Volume 13 | Issue 1 | Year 2010

As the largest sugar producer in the world, Brazil provides ample scope for its thriving market. In its 50th year of successful trading, Motocana, based in Piracicaba, São Paulo, is no stranger to the rise of sugar cane farming and the development of specialized equipment for its cultivation and harvesting. Since the launch of the famous cane loader, more than 200 models have been created for the industry, and the company has earned international recognition for its high levels of quality and innovation. Three years after its launch, the bestselling core sampler, which is a part of the sugar cane line of products, has sold a record 100 units.
STABILIZING SUCCESS
“In recent years the sugar industry has been responsible for 75 percent of our sales,” explains Trevisan. However, despite the past importance of cane farming to the company, it has been carefully investing in new products and sectors. The sugar industry is notoriously erratic, with rising prices and market changes that can leave a bitter aftertaste for producers. Several factors can hinder long-term growth of agriculture, such as supply-side constraints including adverse macroeconomic shocks, ongoing transportation and marketing bottlenecks, financial constraints, and a slowdown on the expansion of agricultural land. Rising consumer demand for high-value foods and the biofuels industry also threaten to reduce the availability of Brazil’s exportable surpluses.

The nature of the market is the reason for the diversification of Motocana’s products. In addition to the line of loaders, planters, harvesters and core sampler, the company has focused investment in forestry equipment and cranes. In fact, when Motocana was founded in 1959 it manufactured hydraulic components, pumps, commanders and cylinders. “The last three years have seen investment in the new products, to return to a more varied product mix. We have won new contracts and diversified our sales,” says Trevisan. The objective of the strategy is to balance sales between the sugar cane and forestry and cranes lines equally, therefore reducing the impact of oscillations in the sugar and ethanol industry.

“We are constantly working on new equipment for the forestry division to complement the existing line and investing in staff so that we can reach new markets,” says Trevisan. The forestry line comprises a range of fixed and assembled wood loaders, cargo transfer cranes and trailers each with specific load transferring and loading capabilities. The specially designed and manufactured cranes are multi-use and can be fitted with hooks or claws to load scrap and move heavy materials. Motocana also manufactures a complete range of replacement parts for its machinery.

In total, Motocana produces 750 pieces of equipment every year. The 7,800-square-meter factory located in a 12,500-square-meter business park at the entrance to Piracicaba is well-equipped to manufacture all models for both the internal and foreign markets. Motocana products are exported to several countries in South America, Central America and Africa and the success of the machinery has resulted in plans to construct a second unit of 11,000 square meters in the future. “The new plant will increase our assembly and production capacity and is due for completion in the next few years,” confirms Trevisan.

LOADING LEADERS
Motocana is the leading manufacturer of sugar cane loaders and core samplers in Brazil. As well as leading machinery, it prides itself on innovation as a key part of the success of the company, continuously seeking improvements and watching market needs by developing new products and technologies.
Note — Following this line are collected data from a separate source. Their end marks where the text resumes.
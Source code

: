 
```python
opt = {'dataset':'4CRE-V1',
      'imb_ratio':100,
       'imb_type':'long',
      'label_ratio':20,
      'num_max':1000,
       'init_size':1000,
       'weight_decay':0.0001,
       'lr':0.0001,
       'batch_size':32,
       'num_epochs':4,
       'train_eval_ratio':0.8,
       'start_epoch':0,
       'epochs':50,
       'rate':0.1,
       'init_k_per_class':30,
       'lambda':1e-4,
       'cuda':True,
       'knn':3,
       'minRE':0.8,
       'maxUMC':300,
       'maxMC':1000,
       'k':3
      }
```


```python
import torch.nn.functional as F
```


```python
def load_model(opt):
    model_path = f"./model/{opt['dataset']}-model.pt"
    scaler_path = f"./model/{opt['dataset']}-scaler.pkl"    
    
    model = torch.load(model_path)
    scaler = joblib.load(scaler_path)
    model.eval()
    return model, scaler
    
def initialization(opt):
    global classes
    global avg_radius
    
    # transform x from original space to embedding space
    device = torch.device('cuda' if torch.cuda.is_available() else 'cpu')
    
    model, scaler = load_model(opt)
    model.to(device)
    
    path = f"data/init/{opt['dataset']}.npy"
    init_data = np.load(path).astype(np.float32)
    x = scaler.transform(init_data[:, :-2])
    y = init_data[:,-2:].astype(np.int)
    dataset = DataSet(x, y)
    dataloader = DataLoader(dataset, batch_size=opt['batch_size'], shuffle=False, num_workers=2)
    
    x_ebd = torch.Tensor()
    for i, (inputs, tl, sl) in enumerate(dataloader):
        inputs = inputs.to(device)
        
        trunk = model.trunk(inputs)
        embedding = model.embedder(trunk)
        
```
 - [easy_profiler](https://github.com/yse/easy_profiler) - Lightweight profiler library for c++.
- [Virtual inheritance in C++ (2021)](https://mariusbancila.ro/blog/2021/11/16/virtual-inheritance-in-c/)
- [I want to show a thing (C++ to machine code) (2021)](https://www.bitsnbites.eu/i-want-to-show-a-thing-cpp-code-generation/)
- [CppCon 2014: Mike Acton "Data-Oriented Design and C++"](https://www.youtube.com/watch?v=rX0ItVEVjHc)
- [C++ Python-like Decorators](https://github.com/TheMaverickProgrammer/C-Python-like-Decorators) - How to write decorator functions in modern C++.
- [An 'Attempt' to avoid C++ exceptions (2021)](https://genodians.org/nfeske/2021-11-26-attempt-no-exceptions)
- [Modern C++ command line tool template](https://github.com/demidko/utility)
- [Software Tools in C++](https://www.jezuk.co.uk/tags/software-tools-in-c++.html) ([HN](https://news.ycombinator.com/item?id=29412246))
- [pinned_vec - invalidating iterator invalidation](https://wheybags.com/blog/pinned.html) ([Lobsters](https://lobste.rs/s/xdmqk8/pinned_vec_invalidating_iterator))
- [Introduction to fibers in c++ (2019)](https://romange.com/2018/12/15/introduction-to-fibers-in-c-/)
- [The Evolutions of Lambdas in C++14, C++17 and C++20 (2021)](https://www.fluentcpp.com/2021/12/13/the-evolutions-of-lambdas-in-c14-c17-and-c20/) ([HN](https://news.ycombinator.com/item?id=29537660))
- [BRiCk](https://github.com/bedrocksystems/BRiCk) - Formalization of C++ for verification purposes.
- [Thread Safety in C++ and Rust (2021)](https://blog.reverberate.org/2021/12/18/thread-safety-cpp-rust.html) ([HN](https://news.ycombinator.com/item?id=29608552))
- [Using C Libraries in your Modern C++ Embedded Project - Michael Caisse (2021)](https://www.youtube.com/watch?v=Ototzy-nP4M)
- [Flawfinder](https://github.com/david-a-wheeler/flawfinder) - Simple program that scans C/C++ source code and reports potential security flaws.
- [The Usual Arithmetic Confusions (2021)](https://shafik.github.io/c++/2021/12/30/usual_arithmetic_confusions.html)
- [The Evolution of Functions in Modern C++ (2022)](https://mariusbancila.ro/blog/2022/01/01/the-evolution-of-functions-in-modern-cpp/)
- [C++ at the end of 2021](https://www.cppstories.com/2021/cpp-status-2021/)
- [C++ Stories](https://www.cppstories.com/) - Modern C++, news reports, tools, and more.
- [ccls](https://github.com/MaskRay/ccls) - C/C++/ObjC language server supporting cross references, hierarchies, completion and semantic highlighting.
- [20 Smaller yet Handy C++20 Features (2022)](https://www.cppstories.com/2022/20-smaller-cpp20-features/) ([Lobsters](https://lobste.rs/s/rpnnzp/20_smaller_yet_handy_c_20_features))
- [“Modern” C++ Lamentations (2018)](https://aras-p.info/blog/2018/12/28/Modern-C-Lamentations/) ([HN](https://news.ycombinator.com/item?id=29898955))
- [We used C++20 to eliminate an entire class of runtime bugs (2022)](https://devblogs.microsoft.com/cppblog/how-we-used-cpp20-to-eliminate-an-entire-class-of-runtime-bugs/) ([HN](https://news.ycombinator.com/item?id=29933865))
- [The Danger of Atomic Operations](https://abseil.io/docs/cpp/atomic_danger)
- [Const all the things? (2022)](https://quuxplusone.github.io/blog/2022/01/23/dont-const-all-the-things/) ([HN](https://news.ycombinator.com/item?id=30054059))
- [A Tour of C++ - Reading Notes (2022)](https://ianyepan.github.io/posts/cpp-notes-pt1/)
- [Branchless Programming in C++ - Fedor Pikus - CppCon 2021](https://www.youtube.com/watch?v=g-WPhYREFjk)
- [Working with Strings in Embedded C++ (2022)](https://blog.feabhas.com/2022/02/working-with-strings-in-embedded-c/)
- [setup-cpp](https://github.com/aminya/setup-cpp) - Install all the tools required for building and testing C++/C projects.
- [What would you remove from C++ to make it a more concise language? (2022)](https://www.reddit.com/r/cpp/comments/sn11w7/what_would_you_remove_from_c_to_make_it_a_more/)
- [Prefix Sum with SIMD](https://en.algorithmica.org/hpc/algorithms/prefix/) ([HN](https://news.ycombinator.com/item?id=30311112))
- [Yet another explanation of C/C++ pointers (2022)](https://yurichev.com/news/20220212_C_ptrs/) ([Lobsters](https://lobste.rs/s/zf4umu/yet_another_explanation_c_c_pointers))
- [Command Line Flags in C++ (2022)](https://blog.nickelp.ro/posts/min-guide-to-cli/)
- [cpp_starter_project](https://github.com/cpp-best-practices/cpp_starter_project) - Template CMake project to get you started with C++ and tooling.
The company also recognizes its highly qualified team as an essential part of its growth. All employees from managerial to technical support and accredited representatives are responsible for maintaining and producing the quality that is synonymous with the brand. The balance of products and professionals represents Motocana’s response to its markets, and strong strategy for survival and success.

The structure and organization of the company make Motocana tough on competition. As well as a recognized brand, the durable, reliable products are accessibly priced with low maintenance costs. “Complementing existing machinery is not only a technological challenge, we also adds value to our products by offering a complete after-sales service,” says Trevisan. Contact with the market and its clients have always been important in Motocana’s search for new technologies, markets and suppliers. “Our mission is to offer what the market needs, attend the requirements of our clients in the form of effective sugar farming, forestry and crane technology solutions, while increasing our presence and maintaining growth,” he continues.

Motocana has achieved high levels of brand visibility by participating in trade fairs all over Brazil. In 2009 alone the company exhibited products at Agrishow, Feicana, Fenasucro and Simtec, four of the largest farming shows in the country.

Leading technology for cane farming shot Motocana to the top of the market, but it is a position that the company enjoys with diligence. Far from being overcome by the rush of success from the sugar industry, Motocana maintains a level-headed strategy aimed at diversification and expansion, guaranteeing its future through customer satisfaction.